‘We were living in security and peace. These areas are being targeted, they want to force us to leave. Every Syrian is being targeted,’ one Syrian religious leader told a delegation of reporters who visited Aleppo earlier this month.
by Eva Bartlett
Part 3 - The FSA’s underground prison in al-Layramoun
We walked through the ornately-carved entrance of a building in the al-Layramoun industrial district that once housed a dye factory. More recently, though, it’s been used as a base by the 16th Division of the Free Syrian Army. In an interior room, I noticed a 4G mobile phone card from Turkcell, Turkey’s leading mobile phone operator.
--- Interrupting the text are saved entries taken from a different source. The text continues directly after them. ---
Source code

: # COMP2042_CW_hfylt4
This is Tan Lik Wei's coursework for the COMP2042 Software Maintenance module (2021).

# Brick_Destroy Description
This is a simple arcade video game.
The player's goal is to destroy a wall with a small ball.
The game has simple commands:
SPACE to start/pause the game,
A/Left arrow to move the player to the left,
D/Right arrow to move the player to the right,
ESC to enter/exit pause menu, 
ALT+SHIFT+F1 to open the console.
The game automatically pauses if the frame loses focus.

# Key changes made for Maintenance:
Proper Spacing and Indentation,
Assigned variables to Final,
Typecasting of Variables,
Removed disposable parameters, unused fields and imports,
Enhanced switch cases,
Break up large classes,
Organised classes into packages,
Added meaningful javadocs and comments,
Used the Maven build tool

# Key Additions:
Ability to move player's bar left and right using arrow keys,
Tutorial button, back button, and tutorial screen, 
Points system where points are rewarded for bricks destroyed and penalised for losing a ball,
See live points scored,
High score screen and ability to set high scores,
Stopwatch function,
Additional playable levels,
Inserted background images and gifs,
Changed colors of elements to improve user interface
In neighboring buildings we saw bags of materials reportedly used to make the gas canister and water heater explosives known colloquially as Hell 1 and Hell 2, the latter of which can inflict significantly more damage, including leveling entire floors of houses. There were also metal fragments, which are added to explosives to inflict maximum damage. Another room contained a pile of shavings which one of the Syrian soldiers accompanying us said was used to compress explosives in the gas canister bombs which the Free Syrian Army and other terrorist groups fire upon neighborhoods in greater Aleppo.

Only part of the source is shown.